Nd isotopes and SmNd concentrations have been investigated in the clay size fraction of surface and late Quaternary sediments of the northern North Atlantic. Four sources of Nd have been identified in the surface sediments: (1) a radiogenic Nd typical of the Iceland volcanism; (2) a “Pan-African” Nd issued from eastern Greenland; (3) a “Variscan” Nd derived from the Arctic Ocean; (4) an old unradiogenic Nd related to the North American Shield. In the Iceland and Irminger basins, the major sources of Nd are the Variscan Nd derived from the Arctic Ocean and the Iceland Nd, except in the western Irminger Basin where the Pan-African Nd originating from eastern Greenland is dominant and labels sedimentary supplies linked to the Denmark Strait Overflow Water. Nd derived from Icelandic volcanism is never clearly dominant, even on the Reykjanes Ridge, and the Nd derived from the American Shield becomes dominant only in the Labrador Sea.

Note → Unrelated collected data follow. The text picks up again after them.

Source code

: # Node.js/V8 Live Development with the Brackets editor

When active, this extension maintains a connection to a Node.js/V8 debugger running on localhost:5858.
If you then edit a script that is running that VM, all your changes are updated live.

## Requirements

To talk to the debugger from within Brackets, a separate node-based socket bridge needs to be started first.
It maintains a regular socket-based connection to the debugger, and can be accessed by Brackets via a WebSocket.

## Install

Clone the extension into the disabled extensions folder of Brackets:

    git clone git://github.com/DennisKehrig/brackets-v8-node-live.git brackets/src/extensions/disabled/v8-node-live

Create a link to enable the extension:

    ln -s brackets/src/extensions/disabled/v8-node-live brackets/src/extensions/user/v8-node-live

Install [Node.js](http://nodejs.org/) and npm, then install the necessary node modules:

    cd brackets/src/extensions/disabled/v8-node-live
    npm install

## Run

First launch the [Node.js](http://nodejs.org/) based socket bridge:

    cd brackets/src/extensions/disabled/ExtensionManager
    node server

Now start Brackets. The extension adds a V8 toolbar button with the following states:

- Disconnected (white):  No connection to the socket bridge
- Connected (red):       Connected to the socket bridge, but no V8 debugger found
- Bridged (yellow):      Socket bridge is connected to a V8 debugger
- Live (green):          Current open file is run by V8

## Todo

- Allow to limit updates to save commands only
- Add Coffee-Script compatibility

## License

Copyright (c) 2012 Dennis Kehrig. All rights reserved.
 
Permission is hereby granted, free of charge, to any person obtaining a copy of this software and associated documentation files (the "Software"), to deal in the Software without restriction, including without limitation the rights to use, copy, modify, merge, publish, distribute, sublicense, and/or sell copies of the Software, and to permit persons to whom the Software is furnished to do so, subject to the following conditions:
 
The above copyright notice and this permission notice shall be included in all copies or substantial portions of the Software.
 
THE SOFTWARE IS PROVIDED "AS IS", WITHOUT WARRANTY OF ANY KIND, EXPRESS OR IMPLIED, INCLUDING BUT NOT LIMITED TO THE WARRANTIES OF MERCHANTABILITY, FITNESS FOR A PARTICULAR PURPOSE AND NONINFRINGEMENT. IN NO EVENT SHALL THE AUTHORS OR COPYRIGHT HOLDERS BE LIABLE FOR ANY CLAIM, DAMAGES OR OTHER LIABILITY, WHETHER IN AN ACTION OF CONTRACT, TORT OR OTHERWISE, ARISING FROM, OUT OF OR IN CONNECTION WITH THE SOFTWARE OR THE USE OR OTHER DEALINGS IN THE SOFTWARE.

Sediments lying in the pathway of the Western Boundary Undercurrent have Nd isotopic compositions which are shifted towards more radiogenic values indicating an input of material from the eastern basins, carried by this deep current. Late Quaternary sediments were cored from the southern Greenland Rise (core 90-013-013) and eastern Labrador Rise (Orphan Knoll; core 91-045-094). In core 90-013-013, ϵNd values during the Last Glacial Maximum are as low as −20, but subsequently rose to −9 in the modern sediments, indicating that the sedimentary material during the Last Glacial Maximum was dominated by unradiogenic Nd from the North American Shield. This may be related to a lesser outflow of the Western Boundary Undercurrent. In core 91-045-094, located along the Labrador Current trajectory, a dominant supply of North American Shield Nd is recorded, perhaps originating at least partially from the Hudson Strait. The SmNd data are compatible with smectite vs. illite studies at the same sites which suggest a continuous but more modest Western Boundary Undercurrent supply during Last Glacial Maximum.